**YOUR OBJECTIVE:** From the line below that contains "kedaAutoscaling.enabled=false (backward compatibility)" to the line that contains "autoscaling.enabled=true and kedaAutoscaling.enabled=true", repeat every line exactly, both ends included, and nothing else.

**SUPPLIED ENTRIES:**

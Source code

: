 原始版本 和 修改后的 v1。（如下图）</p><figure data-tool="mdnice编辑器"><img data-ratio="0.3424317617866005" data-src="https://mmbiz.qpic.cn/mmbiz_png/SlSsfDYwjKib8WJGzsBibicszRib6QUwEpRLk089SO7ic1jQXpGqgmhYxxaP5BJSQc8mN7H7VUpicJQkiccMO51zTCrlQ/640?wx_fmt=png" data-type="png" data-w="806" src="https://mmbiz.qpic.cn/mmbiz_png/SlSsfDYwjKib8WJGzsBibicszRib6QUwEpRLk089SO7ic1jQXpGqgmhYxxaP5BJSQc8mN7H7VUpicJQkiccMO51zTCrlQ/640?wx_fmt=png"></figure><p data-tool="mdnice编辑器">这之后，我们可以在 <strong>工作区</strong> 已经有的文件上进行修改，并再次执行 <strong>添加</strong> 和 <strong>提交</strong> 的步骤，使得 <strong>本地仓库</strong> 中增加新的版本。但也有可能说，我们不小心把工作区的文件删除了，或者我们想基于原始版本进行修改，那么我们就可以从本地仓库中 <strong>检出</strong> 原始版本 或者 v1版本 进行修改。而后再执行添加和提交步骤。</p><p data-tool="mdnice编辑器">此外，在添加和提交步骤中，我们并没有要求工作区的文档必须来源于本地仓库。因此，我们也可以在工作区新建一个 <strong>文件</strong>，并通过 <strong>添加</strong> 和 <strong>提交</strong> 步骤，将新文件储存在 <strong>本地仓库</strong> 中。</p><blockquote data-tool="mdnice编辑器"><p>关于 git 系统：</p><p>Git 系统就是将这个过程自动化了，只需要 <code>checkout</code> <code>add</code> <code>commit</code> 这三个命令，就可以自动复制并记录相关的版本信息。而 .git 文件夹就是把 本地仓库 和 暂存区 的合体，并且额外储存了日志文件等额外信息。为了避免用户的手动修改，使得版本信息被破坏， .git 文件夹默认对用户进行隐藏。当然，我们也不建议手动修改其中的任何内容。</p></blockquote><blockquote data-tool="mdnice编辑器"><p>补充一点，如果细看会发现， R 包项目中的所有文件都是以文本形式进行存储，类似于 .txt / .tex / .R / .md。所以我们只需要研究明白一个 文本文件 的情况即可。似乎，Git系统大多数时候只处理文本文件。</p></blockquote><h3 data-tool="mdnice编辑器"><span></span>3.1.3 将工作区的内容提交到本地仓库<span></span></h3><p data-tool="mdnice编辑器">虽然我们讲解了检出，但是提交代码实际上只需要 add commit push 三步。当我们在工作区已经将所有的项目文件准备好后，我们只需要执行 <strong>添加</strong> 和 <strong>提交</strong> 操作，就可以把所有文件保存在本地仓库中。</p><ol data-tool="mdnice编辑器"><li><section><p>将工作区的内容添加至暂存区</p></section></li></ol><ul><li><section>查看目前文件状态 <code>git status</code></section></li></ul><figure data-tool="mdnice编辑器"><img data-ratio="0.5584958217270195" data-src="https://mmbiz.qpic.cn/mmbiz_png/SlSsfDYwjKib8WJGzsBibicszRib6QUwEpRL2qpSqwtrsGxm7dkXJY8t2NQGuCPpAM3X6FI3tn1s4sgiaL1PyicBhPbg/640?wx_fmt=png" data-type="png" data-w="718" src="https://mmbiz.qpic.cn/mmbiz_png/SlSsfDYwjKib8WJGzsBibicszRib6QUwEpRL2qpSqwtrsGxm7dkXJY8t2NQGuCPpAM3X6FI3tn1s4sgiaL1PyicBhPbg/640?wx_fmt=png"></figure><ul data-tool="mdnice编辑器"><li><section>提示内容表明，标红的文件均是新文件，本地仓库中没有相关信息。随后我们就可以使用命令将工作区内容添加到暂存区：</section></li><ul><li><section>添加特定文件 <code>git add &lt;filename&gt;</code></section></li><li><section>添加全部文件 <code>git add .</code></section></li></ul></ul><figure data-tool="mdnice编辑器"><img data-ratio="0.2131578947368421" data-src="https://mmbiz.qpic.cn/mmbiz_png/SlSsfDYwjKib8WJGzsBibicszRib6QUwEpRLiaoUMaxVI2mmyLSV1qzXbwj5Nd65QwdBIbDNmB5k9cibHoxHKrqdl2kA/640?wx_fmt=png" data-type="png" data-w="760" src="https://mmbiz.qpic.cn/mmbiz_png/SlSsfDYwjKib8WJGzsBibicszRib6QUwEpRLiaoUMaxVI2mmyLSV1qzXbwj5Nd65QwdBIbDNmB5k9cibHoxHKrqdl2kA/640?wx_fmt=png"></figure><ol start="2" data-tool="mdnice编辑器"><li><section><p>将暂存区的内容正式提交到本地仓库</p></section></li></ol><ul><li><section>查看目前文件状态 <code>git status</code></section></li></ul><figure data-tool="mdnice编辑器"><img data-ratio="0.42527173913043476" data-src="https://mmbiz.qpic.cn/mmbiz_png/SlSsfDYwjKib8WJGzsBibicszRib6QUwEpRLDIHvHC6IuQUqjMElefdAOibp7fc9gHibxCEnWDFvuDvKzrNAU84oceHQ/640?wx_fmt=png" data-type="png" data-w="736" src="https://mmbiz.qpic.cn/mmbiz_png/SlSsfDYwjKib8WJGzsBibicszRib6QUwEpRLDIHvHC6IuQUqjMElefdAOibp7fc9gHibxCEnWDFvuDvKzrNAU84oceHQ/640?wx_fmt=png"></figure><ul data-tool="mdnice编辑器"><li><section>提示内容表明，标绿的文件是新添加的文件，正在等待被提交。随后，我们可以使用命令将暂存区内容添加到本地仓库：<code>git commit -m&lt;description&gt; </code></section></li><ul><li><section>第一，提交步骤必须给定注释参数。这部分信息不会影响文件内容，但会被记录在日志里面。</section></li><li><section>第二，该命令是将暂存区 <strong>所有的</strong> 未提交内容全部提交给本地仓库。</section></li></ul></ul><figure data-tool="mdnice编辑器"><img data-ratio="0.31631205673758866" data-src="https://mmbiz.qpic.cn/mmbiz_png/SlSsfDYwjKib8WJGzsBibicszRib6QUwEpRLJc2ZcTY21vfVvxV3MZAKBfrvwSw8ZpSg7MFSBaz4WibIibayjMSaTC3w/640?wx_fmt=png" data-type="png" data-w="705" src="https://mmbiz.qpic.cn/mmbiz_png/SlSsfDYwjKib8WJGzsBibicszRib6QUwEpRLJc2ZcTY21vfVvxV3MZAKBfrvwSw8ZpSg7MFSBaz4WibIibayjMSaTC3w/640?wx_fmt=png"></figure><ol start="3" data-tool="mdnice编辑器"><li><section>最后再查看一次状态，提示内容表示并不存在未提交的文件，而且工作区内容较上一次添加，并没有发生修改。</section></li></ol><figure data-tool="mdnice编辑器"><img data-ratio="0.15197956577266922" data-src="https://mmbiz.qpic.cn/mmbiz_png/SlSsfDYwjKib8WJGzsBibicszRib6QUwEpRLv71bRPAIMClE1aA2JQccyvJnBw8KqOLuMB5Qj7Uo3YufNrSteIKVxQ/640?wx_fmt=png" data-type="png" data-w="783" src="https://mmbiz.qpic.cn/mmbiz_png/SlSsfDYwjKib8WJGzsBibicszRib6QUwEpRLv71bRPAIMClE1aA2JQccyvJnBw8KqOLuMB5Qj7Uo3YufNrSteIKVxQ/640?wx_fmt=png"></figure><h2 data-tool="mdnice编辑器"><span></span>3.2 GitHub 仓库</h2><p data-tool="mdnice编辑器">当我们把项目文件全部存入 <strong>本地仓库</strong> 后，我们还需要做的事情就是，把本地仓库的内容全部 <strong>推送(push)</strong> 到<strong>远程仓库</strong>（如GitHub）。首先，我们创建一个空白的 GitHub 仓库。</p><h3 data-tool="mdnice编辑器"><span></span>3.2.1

...

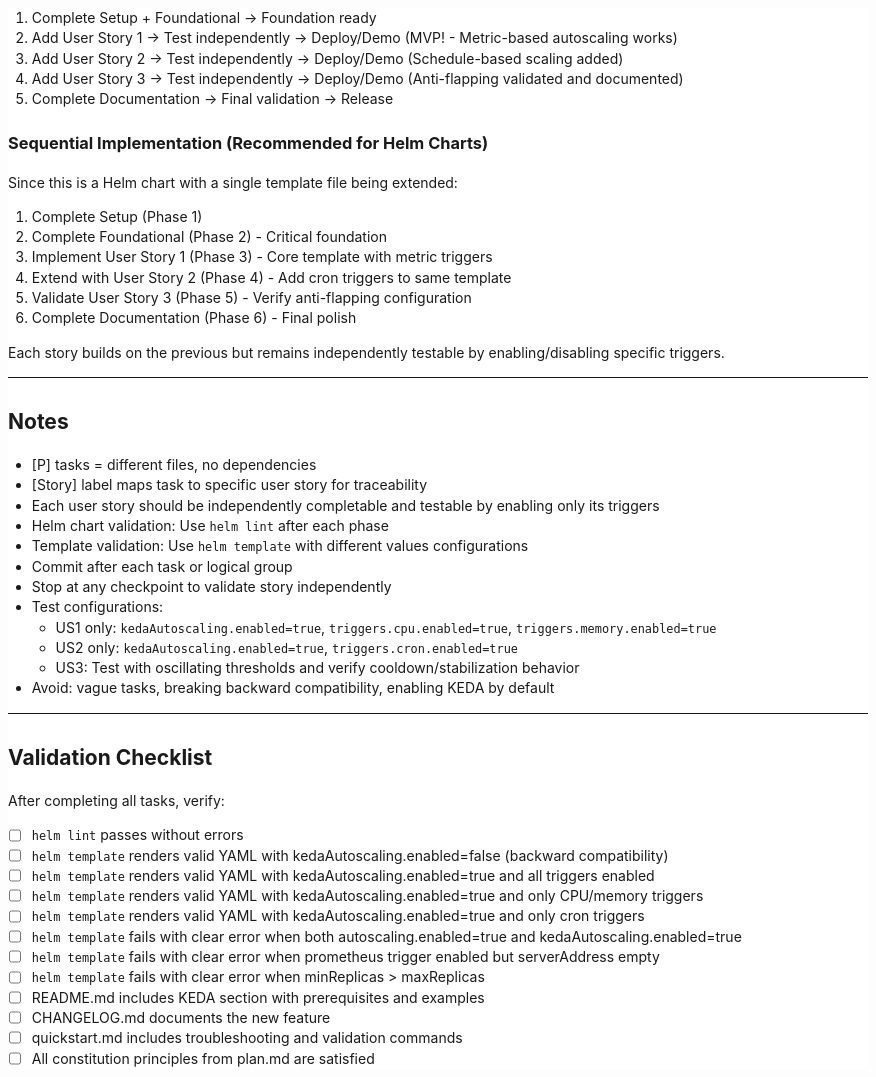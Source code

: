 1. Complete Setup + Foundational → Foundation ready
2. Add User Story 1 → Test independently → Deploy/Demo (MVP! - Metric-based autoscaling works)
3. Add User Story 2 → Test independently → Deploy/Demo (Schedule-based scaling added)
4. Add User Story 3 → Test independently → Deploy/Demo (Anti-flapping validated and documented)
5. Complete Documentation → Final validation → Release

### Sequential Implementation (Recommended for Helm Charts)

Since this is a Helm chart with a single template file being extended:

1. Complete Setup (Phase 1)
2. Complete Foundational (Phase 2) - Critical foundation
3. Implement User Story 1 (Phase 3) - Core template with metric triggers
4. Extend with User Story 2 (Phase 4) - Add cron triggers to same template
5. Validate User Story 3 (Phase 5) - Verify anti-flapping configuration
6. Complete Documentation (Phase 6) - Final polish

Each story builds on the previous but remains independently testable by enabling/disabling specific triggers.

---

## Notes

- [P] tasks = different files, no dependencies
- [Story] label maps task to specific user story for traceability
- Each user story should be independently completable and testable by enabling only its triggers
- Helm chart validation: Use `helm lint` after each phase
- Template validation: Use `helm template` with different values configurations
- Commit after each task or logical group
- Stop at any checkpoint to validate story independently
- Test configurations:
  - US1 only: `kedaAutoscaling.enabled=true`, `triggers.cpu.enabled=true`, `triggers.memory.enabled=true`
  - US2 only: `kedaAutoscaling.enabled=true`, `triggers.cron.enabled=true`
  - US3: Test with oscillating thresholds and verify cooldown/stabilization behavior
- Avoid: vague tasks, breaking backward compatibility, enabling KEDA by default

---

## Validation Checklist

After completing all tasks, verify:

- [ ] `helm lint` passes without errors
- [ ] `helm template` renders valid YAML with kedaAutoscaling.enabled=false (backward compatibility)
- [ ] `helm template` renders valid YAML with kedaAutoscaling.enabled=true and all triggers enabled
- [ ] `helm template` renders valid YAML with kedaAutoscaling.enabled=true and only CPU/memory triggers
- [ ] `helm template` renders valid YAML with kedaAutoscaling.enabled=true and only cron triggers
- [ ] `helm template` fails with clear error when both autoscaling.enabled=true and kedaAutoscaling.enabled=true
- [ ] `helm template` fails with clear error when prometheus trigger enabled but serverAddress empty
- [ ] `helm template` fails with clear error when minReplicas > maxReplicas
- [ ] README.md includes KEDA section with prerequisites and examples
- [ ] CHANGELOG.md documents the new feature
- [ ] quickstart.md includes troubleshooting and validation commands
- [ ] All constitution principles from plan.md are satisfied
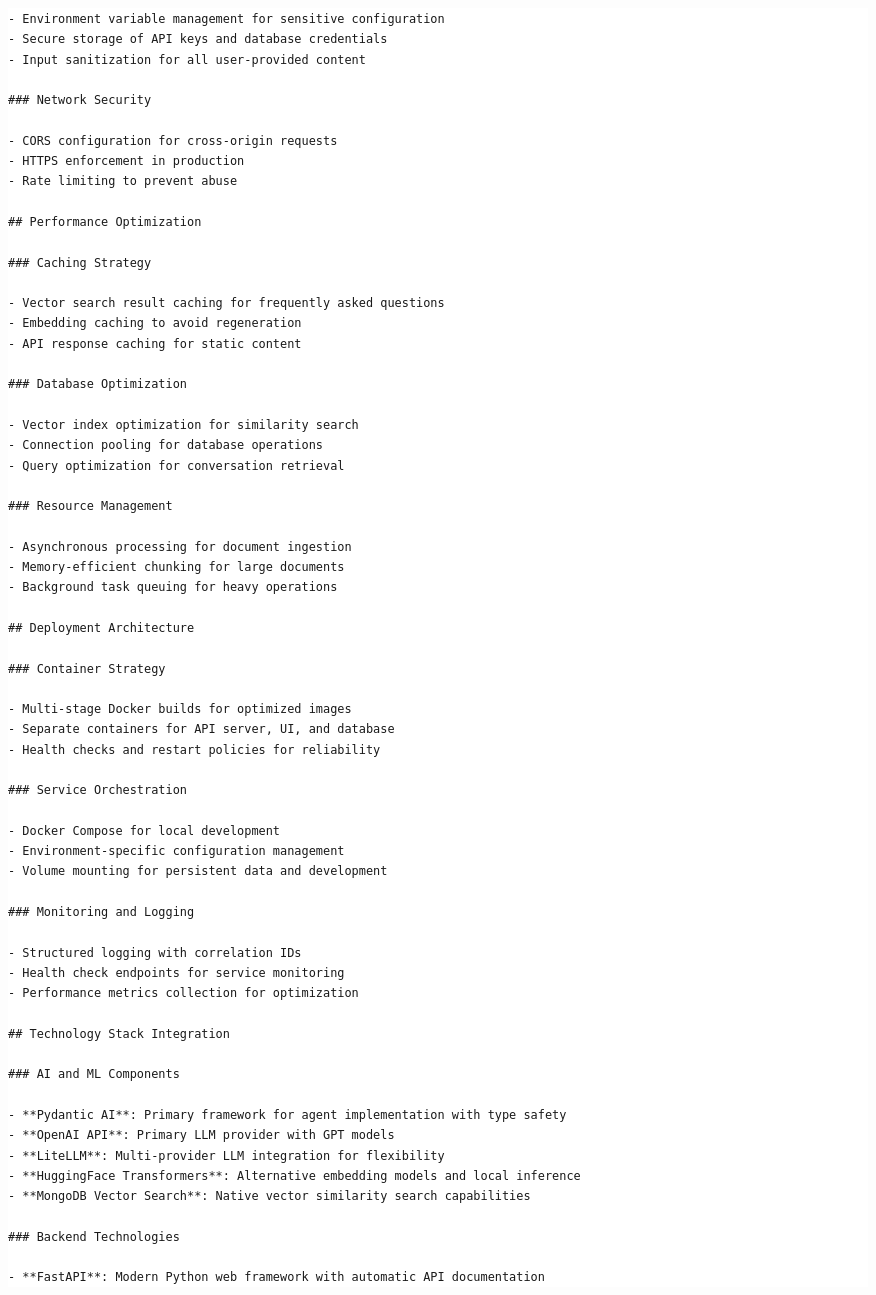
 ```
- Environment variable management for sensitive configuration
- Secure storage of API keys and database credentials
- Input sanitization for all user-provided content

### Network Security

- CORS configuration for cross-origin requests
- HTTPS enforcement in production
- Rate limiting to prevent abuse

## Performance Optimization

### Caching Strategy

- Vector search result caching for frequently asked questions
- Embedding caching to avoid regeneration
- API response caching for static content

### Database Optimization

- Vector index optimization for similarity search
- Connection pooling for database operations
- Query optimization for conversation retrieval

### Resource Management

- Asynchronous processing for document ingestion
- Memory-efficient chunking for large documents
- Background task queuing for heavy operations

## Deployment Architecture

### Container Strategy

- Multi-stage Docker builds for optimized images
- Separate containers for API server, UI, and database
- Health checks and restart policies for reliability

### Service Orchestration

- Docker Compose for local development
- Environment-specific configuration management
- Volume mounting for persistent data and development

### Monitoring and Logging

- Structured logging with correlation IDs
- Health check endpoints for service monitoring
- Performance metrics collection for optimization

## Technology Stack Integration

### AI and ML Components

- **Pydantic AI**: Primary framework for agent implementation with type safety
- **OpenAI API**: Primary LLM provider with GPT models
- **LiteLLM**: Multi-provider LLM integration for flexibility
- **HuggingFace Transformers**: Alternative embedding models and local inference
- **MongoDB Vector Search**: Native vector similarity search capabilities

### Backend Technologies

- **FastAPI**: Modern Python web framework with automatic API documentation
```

**ANSWER TO THIS TASK:**
- [ ] `helm template` renders valid YAML with kedaAutoscaling.enabled=false (backward compatibility)
- [ ] `helm template` renders valid YAML with kedaAutoscaling.enabled=true and all triggers enabled
- [ ] `helm template` renders valid YAML with kedaAutoscaling.enabled=true and only CPU/memory triggers
- [ ] `helm template` renders valid YAML with kedaAutoscaling.enabled=true and only cron triggers
- [ ] `helm template` fails with clear error when both autoscaling.enabled=true and kedaAutoscaling.enabled=true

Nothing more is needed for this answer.